In the statement he issued subsequently, Clerides said that he had waived 3,082 fines, because when the cameras were activated, on June 2 2014, the speed limit was 50km per hour and hundreds of people were caught exceeding it repeatedly. They were made aware of this, months later, when they received notifications to pay their fines. After receiving countless requests for waiving fines, because many people with multiple violations were at risk of losing their licences, he decided to scrap 3,082 bookings.
In October of that year the speed limit on the road was raised to 65km per hour, people were informed about the traffic cameras and the violations dropped significantly, said Clerides, who also gave a table with the number of violations recorded each month.

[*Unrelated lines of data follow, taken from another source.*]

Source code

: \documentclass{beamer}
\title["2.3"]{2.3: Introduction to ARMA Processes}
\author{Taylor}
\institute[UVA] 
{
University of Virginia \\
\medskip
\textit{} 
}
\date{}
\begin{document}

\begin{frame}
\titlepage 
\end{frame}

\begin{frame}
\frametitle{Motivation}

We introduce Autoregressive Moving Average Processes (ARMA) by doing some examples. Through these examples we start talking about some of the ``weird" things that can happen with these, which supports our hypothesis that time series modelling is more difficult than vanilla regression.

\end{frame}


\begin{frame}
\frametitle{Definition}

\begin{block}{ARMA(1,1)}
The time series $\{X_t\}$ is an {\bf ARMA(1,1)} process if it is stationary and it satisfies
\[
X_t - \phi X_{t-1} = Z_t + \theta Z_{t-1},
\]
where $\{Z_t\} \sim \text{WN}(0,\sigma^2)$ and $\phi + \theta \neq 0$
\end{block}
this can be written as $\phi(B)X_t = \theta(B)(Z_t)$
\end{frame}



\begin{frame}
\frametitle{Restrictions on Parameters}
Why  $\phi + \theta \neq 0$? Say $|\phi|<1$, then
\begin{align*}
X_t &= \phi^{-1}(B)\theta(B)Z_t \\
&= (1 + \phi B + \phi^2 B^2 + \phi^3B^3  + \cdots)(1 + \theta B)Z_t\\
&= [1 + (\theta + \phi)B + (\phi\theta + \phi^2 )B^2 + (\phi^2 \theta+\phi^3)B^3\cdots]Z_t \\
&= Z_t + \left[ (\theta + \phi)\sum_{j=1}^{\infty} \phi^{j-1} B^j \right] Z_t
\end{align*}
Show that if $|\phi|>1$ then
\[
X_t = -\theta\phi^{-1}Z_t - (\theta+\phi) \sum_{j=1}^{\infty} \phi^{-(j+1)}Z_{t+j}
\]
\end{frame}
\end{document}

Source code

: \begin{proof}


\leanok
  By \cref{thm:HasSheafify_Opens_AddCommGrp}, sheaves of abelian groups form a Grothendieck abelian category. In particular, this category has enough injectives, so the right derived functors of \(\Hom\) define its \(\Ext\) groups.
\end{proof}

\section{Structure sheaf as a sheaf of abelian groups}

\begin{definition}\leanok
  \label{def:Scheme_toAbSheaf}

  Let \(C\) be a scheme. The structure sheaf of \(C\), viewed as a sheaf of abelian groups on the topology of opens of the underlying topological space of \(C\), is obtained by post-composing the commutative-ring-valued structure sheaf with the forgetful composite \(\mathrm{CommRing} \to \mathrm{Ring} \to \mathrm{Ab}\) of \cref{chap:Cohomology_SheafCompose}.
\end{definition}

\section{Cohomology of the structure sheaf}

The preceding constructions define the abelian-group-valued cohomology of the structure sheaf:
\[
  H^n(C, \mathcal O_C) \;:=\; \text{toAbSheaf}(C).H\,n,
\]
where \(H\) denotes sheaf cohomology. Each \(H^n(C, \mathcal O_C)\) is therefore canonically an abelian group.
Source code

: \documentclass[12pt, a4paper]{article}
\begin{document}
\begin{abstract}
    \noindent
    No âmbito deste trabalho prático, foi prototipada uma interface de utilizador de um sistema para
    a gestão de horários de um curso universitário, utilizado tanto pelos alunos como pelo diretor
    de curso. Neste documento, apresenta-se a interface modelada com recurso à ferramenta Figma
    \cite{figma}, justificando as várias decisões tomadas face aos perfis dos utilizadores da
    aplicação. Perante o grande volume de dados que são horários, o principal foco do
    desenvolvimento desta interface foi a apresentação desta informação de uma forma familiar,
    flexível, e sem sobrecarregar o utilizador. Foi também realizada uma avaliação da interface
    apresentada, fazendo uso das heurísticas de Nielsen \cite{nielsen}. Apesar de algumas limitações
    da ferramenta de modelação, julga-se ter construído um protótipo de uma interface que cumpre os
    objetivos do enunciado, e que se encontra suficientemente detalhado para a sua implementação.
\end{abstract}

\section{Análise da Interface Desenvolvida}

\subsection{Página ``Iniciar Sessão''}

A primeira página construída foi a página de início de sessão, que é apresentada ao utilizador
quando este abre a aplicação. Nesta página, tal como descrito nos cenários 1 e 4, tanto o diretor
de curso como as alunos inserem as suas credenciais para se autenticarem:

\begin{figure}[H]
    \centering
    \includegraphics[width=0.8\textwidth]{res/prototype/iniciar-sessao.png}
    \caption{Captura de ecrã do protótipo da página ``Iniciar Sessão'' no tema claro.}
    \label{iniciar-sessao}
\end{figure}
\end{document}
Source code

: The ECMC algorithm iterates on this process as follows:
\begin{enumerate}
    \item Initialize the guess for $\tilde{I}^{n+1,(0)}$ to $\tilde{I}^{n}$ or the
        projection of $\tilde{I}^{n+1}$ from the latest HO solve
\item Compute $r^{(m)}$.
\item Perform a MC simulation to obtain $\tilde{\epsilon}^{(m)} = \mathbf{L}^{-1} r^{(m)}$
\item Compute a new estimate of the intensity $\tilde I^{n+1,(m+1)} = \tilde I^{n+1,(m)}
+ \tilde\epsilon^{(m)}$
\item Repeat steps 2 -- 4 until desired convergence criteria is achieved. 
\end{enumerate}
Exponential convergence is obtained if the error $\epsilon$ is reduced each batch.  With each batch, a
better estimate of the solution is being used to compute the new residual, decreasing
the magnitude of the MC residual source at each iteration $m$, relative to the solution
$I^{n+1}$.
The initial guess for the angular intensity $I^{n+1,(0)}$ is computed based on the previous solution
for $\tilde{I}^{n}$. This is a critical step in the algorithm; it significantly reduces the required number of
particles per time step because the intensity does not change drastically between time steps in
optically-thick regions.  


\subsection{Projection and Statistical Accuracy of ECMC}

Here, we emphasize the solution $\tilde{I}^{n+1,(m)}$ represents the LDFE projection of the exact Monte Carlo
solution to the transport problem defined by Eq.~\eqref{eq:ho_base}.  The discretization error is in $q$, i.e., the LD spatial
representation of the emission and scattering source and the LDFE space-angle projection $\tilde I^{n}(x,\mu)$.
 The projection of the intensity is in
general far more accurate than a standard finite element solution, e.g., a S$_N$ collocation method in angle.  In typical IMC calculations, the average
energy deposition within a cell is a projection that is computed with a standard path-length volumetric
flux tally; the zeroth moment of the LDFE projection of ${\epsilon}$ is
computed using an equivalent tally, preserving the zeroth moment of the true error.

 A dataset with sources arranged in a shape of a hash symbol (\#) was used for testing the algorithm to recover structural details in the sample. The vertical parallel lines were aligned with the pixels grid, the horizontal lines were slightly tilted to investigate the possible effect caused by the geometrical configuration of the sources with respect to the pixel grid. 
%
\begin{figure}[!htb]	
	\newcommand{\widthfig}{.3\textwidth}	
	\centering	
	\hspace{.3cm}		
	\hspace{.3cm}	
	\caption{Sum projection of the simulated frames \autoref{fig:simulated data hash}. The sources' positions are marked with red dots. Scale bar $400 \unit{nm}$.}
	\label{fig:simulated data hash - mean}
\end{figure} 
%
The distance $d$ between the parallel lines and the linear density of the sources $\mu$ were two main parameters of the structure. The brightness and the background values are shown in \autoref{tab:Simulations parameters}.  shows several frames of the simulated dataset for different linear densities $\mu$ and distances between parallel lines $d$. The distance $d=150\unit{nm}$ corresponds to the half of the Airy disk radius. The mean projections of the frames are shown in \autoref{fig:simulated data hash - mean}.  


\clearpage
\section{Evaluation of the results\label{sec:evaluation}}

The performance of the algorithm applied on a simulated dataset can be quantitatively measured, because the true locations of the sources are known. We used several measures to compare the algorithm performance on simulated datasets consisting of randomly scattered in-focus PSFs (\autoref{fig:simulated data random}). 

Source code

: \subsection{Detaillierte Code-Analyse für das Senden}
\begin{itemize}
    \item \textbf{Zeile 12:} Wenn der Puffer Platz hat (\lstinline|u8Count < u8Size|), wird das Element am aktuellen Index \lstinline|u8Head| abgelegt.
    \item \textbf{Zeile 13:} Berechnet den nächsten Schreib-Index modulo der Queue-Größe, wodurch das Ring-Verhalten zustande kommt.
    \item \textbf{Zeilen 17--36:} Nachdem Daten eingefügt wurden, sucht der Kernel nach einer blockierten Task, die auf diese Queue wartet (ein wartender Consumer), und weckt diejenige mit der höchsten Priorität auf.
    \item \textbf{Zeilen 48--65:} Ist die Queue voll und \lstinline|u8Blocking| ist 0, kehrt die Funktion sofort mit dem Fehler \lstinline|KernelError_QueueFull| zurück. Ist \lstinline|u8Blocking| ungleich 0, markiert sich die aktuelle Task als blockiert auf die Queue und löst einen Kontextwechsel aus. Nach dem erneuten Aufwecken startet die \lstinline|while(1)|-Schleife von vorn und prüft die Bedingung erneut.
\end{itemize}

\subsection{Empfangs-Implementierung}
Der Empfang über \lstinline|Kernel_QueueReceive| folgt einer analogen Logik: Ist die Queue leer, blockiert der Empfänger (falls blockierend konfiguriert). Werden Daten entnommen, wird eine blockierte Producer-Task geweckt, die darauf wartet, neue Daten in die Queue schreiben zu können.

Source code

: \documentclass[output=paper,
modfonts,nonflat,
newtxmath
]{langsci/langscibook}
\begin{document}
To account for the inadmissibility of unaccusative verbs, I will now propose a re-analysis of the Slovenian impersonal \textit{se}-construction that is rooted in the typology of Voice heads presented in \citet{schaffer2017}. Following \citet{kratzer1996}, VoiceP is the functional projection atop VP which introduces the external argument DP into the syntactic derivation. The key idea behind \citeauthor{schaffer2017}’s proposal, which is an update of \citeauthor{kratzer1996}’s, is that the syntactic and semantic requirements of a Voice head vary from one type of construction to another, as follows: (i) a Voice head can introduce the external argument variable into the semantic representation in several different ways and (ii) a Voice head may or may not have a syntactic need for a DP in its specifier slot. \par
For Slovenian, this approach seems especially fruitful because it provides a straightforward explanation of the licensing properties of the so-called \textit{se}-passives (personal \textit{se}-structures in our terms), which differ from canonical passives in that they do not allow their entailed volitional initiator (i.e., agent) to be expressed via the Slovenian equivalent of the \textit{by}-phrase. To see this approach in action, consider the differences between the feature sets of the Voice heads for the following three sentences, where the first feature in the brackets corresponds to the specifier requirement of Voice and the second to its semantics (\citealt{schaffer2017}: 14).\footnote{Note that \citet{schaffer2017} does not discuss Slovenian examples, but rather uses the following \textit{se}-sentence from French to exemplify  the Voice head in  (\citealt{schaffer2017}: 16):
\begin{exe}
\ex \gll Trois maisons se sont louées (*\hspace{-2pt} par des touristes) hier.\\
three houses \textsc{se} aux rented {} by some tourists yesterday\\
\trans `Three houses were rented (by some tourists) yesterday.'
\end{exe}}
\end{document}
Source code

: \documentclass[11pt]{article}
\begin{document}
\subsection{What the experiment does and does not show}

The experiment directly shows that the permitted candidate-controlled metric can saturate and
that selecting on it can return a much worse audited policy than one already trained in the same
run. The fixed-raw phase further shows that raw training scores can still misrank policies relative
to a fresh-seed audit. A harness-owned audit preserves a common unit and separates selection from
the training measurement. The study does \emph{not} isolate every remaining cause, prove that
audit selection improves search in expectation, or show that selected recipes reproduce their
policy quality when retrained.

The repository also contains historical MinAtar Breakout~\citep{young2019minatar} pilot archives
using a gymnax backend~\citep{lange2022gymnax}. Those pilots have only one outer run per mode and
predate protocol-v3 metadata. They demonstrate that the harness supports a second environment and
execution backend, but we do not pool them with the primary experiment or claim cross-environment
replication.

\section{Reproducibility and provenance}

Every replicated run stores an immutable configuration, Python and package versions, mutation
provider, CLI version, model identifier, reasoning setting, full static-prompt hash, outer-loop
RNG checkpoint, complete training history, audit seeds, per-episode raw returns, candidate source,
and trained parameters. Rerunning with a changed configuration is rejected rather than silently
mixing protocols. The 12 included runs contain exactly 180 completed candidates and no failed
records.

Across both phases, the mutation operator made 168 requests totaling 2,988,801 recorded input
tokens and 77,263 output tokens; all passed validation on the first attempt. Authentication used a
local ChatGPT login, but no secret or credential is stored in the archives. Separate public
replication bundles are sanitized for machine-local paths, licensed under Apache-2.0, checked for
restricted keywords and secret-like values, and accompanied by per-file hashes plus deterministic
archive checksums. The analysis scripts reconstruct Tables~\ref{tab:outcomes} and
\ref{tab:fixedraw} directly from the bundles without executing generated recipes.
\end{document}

Whereas in June 2014, there were 14,376 recorded offences, in December of the same year there were only 1,274. The total for the first five months of 2016 was a meagre 2,416. Clerides gave this information to explain the rationale behind his decision and to show that he had not done a favour for the prominent lawyer’s wife.
There is however a broader issue that he failed to address. Of the 14,376 speed limit violations recorded in June 2014, ‘the legal service approved requests for the writing off of a total 3,082 offences’, said Clerides. More than 11,000 offences, however, were not waived and we can only assume that people paid their fines. Does the attorney-general not consider this unfair treatment of the drivers who dutifully paid their fines? If there was fair treatment, the people who paid the fines the legal service decided to waive for some drivers should have been given their money back.
What message is given by the attorney-general’s decision? That people who fulfil their obligations under the law – pay their fines promptly and do not request favours from the state legal service – are complete idiots and that in Cyprus only complete idiots pay fines on time. The smart citizens either apply for favours or wait until the legislature votes for a discount on fines before paying. It is a shame that the attorney-general fully endorsed this behaviour with a decision that penalised citizens who pay their fines on time.